Mechanical control would be nice, but I don't think its practical. I think the mechanism would be either overly complex or difficult to tune - or both. I don't have the mechanical skills to be confident it would do what I want....

complex ? ..never !
just think how the mechanical derailleur works....its doing exactly what you need, moving a pivoting gear change mechanism.
Its practically a ready made solution, cheap , and easily available at any LBS ( or dumpster !)

I wouldnt attempt to electrically automate the shift system until you have proven the principle works in practice mechanically.

 

[rhitee05]

complex ? ..never !
just think how the mechanical derailleur works....its doing exactly what you need, moving a pivoting gear change mechanism.
Its practically a ready made solution, cheap , and easily available at any LBS ( or dumpster !)

I wouldnt attempt to electrically automate the shift system until you have proven the principle works in practice mechanically.

Sorry, I meant automatic mechanical control. Something torque or centrifugal-force based. It seems like that mechanism would likely be either simple but difficult to adjust, or easy to adjust and very complex. I prefer simple and easy to adjust!

And yes, the first stage would need to be a purely manual proof-of-concept. An indexed gear-shift would indeed be very useful for this. I would do that first with nothing but the roller and pivot mechanism - no motor or anything. Just to prove that the mechanism works, there isn't too much friction, etc.

 

[Whiplash]

Mechanical control would be nice, but I don't think its practical. I think the mechanism would be either overly complex or difficult to tune - or both. I don't have the mechanical skills to be confident it would do what I want....

complex ? ..never !
just think how the mechanical derailleur works....its doing exactly what you need, moving a pivoting gear change mechanism.
Its practically a ready made solution, cheap , and easily available at any LBS ( or dumpster !)

I wouldnt attempt to electrically automate the shift system until you have proven the principle works in practice mechanically.

I agree, a simple twist type gear shift would be the ticket. I have seen a lot of people invent things and when you are trying to prove a concept, the best POSSIBLE scenario is to simplify and then work out the fancy stuff. Otherwise it ends up being a project that never really happens.. Just my $.02 Really good ides though with he cone, I like it! a simple pivot in the right place and you are gone!

 

[Gordo]

The clutch drive on an ATV or Snowmachine has variable speed system where the width of the shivs change. Would using two stepped cones facing each other be able to do the job, if the steps collapsed into each cone as increased rpm was needed, work? Can anyone understand the hairbrained idea?

 

[Miles]

Can anyone understand the hairbrained idea?

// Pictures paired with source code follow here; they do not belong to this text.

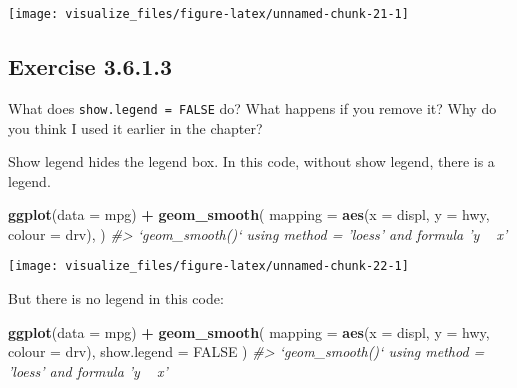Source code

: \documentclass[]{book}
\newenvironment{Shaded}{\begin{snugshade}}{\end{snugshade}}
\newcommand{\CommentTok}[1]{\textcolor[rgb]{0.56,0.35,0.01}{\textit{#1}}}
\newcommand{\DataTypeTok}[1]{\textcolor[rgb]{0.13,0.29,0.53}{#1}}
\newcommand{\KeywordTok}[1]{\textcolor[rgb]{0.13,0.29,0.53}{\textbf{#1}}}
\newcommand{\NormalTok}[1]{#1}
\newcommand{\OperatorTok}[1]{\textcolor[rgb]{0.81,0.36,0.00}{\textbf{#1}}}
\newcommand{\OtherTok}[1]{\textcolor[rgb]{0.56,0.35,0.01}{#1}}
\newcommand{\StringTok}[1]{\textcolor[rgb]{0.31,0.60,0.02}{#1}}
\theoremstyle{plain}
\theoremstyle{remark}
\begin{document}
\begin{center}\texttt{[image: visualize\_files/figure-latex/unnamed-chunk-21-1]} \end{center}

\hypertarget{exercise-3.6.1.3}{%
\subsection*{\texorpdfstring{Exercise
{3.6.1.3}}{Exercise 3.6.1.3}}\label{exercise-3.6.1.3}}

What does \texttt{show.legend\ =\ FALSE} do? What happens if you remove
it? Why do you think I used it earlier in the chapter?

Show legend hides the legend box. In this code, without show legend,
there is a legend.

\begin{Shaded}
\begin{Highlighting}[]
\KeywordTok{ggplot}\NormalTok{(}\DataTypeTok{data =}\NormalTok{ mpg) }\OperatorTok{+}
\StringTok{  }\KeywordTok{geom_smooth}\NormalTok{(}
    \DataTypeTok{mapping =} \KeywordTok{aes}\NormalTok{(}\DataTypeTok{x =}\NormalTok{ displ, }\DataTypeTok{y =}\NormalTok{ hwy, }\DataTypeTok{colour =}\NormalTok{ drv),}
\NormalTok{  )}
\CommentTok{#> `geom_smooth()` using method = 'loess' and formula 'y ~ x'}
\end{Highlighting}
\end{Shaded}

\begin{center}\texttt{[image: visualize\_files/figure-latex/unnamed-chunk-22-1]} \end{center}

But there is no legend in this code:

\begin{Shaded}
\begin{Highlighting}[]
\KeywordTok{ggplot}\NormalTok{(}\DataTypeTok{data =}\NormalTok{ mpg) }\OperatorTok{+}
\StringTok{  }\KeywordTok{geom_smooth}\NormalTok{(}
    \DataTypeTok{mapping =} \KeywordTok{aes}\NormalTok{(}\DataTypeTok{x =}\NormalTok{ displ, }\DataTypeTok{y =}\NormalTok{ hwy, }\DataTypeTok{colour =}\NormalTok{ drv),}
    \DataTypeTok{show.legend =} \OtherTok{FALSE}
\NormalTok{  )}
\CommentTok{#> `geom_smooth()` using method = 'loess' and formula 'y ~ x'}
\end{Highlighting}
\end{Shaded}
\end{document}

Anything like this hair-brained concept, Gordo?

 

[TylerDurden]

Anything like this hairbrained concept, Gordo?

I got an old drill-press kinda like that. (flanges are on the large side) I rekon fabbing those would be a challenge.

 

[Gordo]

Miles;
That is a better idea and with proper springs and weights, is very much worth working on in my view. Building it will be quite a challenge.

 

[Miles]

Building it will be quite a challenge.

R.P.?

 

[TylerDurden]

Building it will be quite a challenge.

R.P.?

Ja, if materials are robust.

 

[Whiplash]

If you could make that work, it would be genius! not too hard to build I would think, you would just have to make one end of one of them able to be removed... possibly have each big end just the fingers sticking out, and then have a compression type piece that threads on over it and locks the fingers together?

 

[Miles]

When I have time, I'll have a go at developing this into a build-able design, if only as an exercise...

If anyone else wants to try - feel free to...